忙しくなって、残業代が増えると、ローズは、お金遣いが荒くなった。荒くなった。と、いうか、自分が稼いだお金を早く捨てたかった。

この感覚をなんといえばいいのだろうか?自分がしている仕事に比べて、得ている報酬に自信が無いというのだろうか?

残業が増える前から、盛んにコンビニの募金などにお金を突っ込んでいた記憶がある。小銭を持たない主義。なんてわけじゃないんだけど、500円より下の金額のおつりはすべて募金箱に突っ込んでいた。

別にお金を使う必要もない。使わないのであれば、将来のために、貯金をするなり、投資をすればいいと思うのだが、どうにもこの時期は、貯金をしようと、いう気持ちがわかなかった。

もう一つ、公務員の時期によく覚えていた癖?が、盛んに飲み物として、ミネラルウォーターを飲みまくっていたことを覚えている。今までそんな飲み物飲んだことなかったのに、あれは何だったのだろうか?体の中の何かを浄化したい。と、いう欲求だったのだろうか?

盛んに募金をしていた習慣は、メイドリフレを知るようになってから、そちらに注ぐようになった。

私が好きになったSちゃんは、いつも笑顔で本当に素敵だった。リフレは、カフェに比べて、仕事としては非常にしんどい。真面目にやろうとすれば、肉体的負荷はかなり高いし、オタクと1:1のスペースに長時間いるというのも、精神的にきついはずだ。

アニーは、他店に比べて低料金なので、回転率が高かった。そのため、人気のある子は、土日は朝から晩まで働きとおしで、こちらが見ていても、大丈夫?と、声をかけたくなるほど疲労していた。

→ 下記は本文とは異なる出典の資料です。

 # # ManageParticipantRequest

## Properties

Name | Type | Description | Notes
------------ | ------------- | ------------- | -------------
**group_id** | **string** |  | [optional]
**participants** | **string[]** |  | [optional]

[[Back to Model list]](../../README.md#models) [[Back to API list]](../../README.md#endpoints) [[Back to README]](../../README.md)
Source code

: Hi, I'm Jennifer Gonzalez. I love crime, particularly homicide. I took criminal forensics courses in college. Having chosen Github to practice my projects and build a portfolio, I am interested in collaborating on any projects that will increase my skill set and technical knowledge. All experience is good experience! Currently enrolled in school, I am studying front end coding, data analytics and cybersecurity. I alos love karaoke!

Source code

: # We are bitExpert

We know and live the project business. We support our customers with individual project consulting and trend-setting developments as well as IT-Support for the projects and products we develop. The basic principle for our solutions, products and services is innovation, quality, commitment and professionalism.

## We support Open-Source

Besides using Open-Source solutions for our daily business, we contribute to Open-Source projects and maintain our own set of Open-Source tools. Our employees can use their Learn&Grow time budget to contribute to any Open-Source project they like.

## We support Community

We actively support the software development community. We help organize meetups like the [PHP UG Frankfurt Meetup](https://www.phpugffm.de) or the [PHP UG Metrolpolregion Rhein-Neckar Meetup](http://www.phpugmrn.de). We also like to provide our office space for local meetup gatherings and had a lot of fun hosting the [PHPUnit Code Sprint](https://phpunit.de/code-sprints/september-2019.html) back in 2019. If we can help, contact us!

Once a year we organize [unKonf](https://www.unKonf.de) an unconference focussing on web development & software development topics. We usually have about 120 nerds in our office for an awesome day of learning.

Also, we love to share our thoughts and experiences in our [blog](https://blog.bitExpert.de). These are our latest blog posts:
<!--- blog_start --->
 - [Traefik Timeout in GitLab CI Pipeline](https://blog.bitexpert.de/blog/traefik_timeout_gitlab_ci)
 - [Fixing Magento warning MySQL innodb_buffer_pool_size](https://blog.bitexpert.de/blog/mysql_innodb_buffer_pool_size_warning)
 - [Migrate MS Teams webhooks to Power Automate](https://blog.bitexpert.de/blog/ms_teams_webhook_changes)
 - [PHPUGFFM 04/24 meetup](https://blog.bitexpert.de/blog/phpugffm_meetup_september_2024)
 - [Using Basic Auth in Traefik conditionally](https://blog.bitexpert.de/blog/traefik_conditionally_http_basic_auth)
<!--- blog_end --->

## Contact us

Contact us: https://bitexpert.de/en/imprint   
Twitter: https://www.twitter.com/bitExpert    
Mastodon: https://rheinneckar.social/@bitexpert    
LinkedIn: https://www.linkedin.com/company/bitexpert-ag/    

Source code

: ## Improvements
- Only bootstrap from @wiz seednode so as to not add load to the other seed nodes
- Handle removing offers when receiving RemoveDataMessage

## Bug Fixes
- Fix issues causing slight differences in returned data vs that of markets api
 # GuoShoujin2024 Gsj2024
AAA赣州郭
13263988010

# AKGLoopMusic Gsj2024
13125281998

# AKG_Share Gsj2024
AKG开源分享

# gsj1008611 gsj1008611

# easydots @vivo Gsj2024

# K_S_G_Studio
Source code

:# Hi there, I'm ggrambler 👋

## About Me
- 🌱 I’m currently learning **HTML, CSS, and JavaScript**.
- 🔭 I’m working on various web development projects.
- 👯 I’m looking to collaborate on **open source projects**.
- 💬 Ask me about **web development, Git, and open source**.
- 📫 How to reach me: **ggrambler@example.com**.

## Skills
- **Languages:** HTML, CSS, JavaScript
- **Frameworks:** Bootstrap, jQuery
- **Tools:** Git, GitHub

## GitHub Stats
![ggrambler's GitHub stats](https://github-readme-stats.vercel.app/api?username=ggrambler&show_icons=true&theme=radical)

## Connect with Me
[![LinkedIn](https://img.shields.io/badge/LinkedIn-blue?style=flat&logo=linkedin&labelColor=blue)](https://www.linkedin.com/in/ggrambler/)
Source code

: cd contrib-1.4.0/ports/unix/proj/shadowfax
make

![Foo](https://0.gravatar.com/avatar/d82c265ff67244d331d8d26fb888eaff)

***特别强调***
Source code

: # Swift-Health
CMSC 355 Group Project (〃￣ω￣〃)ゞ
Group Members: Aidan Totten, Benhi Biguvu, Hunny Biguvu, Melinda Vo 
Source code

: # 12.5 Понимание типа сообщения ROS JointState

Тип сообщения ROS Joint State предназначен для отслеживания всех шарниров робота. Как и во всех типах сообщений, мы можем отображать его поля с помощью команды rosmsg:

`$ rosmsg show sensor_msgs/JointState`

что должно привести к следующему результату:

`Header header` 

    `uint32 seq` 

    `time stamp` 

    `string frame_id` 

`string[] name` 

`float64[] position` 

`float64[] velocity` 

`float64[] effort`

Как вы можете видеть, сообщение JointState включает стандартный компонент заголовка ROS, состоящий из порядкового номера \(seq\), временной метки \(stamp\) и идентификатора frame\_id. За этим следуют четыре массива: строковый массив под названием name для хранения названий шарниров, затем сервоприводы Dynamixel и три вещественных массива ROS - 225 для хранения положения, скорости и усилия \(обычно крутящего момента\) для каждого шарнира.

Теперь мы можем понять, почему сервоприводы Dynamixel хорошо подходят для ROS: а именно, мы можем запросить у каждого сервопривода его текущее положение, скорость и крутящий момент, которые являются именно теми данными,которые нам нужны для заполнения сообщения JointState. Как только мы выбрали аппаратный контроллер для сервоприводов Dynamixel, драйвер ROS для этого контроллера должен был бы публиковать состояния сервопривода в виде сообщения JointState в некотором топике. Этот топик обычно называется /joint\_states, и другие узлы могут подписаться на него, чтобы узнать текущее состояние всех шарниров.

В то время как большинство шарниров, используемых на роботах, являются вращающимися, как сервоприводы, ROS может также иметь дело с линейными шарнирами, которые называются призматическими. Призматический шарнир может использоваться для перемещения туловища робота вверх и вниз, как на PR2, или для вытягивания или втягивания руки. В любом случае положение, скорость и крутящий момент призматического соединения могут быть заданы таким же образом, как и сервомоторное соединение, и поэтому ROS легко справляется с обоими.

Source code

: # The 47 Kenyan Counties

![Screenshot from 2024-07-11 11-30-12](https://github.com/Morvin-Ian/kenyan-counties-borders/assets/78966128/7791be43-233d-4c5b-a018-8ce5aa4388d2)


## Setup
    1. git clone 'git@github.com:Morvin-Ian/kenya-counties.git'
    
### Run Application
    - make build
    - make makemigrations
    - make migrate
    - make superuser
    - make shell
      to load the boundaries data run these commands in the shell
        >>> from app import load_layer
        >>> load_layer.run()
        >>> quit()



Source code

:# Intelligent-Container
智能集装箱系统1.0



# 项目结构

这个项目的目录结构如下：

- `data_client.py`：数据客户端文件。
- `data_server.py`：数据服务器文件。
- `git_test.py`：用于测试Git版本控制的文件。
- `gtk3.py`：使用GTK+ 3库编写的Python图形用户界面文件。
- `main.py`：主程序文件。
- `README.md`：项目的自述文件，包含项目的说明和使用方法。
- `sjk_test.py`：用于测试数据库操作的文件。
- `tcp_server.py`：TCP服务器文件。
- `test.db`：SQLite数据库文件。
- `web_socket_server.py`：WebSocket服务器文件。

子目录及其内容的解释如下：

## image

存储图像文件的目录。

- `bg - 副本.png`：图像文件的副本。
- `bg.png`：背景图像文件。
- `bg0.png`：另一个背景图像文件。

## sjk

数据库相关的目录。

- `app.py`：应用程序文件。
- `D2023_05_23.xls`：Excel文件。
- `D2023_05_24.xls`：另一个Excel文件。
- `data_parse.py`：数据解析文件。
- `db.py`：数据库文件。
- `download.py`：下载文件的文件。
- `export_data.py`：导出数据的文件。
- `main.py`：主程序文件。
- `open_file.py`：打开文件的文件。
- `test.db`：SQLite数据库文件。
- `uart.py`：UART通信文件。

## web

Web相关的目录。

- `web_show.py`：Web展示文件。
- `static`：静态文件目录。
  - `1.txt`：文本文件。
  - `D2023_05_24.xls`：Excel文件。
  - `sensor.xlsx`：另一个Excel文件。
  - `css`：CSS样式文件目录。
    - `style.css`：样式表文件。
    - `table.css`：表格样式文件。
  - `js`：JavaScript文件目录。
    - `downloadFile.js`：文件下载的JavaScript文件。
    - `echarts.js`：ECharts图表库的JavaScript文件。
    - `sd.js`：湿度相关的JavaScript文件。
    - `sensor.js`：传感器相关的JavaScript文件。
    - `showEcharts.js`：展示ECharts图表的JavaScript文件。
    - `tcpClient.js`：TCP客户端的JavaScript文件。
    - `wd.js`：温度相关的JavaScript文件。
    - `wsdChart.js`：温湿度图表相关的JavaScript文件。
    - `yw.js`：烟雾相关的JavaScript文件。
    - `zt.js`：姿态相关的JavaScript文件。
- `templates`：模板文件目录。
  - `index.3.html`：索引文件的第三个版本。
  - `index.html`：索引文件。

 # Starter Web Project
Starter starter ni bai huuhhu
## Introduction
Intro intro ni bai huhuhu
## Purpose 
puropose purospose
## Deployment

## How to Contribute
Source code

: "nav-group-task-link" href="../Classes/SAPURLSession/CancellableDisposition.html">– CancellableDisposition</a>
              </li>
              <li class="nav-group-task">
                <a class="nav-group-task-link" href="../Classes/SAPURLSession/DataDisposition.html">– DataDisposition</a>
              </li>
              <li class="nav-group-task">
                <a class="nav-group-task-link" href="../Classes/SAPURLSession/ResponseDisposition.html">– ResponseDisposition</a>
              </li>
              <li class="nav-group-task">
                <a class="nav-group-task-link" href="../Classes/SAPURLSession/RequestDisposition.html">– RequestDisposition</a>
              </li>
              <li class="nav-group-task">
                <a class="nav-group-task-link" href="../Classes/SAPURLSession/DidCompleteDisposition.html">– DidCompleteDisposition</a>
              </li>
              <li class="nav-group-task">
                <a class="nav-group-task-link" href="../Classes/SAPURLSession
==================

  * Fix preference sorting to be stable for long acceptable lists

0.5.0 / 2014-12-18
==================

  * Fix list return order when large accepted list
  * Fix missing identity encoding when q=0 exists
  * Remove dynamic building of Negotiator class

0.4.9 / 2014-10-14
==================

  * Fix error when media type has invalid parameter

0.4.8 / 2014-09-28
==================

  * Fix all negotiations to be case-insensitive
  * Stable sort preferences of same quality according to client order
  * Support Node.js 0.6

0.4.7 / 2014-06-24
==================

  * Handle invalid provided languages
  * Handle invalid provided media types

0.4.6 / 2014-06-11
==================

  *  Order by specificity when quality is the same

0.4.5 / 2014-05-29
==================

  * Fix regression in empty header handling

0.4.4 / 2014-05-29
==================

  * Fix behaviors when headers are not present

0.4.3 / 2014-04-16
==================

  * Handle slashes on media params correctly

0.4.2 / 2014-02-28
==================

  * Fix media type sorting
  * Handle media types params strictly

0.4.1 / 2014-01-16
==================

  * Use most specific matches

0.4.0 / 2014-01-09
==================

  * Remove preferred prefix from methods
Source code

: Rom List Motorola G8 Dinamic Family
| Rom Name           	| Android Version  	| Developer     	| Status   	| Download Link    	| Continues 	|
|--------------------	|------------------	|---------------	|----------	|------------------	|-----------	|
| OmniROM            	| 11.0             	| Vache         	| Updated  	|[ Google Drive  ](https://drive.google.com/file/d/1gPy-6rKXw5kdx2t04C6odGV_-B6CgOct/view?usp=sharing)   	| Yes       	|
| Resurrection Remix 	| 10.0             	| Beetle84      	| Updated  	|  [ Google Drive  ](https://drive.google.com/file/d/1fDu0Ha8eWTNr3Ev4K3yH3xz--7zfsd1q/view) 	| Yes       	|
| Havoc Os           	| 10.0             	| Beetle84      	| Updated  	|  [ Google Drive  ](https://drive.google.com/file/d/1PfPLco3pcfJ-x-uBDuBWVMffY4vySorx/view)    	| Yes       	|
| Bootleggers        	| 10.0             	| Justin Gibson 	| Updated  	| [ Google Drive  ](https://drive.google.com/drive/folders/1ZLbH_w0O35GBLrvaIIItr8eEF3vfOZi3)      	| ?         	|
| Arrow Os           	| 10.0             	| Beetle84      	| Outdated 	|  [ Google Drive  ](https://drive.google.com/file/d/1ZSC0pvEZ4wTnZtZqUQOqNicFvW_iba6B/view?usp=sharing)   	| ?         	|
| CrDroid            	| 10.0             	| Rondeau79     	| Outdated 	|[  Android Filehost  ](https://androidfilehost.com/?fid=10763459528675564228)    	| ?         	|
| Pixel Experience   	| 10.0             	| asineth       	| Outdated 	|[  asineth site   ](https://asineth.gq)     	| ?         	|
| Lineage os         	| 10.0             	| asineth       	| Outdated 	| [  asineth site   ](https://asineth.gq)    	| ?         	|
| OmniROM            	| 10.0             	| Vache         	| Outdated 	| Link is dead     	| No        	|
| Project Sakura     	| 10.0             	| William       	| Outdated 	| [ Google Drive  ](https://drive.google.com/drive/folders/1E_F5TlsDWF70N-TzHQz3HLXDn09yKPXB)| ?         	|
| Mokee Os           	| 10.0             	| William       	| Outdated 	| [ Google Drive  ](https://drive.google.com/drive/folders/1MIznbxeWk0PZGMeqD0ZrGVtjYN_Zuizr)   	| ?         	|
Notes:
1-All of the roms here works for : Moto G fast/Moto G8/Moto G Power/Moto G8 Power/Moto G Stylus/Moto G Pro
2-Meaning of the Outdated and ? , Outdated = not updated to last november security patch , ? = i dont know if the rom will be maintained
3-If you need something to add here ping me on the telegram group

にもかかわらず、Sちゃんは、いつも元気で笑顔だった。そして何より楽しそうだった。自分の力で誰かを元気にできることを実感できることが、本当に嬉しいのだろう。

それに比べて、自分の仕事はなんなのだろうか?自らの意思はそこには不在で、言われたことをとりあえずやってみる。頑張ってる人は頑張っているけど、頑張っていない人は、本当に何もしない格差だらけの社会。

大きな目線で見れば、きっと私の仕事も、どこかで誰かの役に立っているのだろうけど、私の仕事で、誰がどれだけ喜んでいるかは、私の目には一切届かない。

「人の為に仕事がしたい」と、いう動機で就職をしたが、私は本当に人の役に立っているのだろうか?むしろ、私がしていることは、国民全体としてはマイナスなのではないだろうか?

前々からうっすらと抱えていた疑問も、ローズは、メイドリフレを知ることによって、なんだか自分のやりたいことがはっきりとイメージできた気がした。

そうしてローズは、より具体的な行動・・・つまり転職をしてみようと考え始めた2年目の春でだった。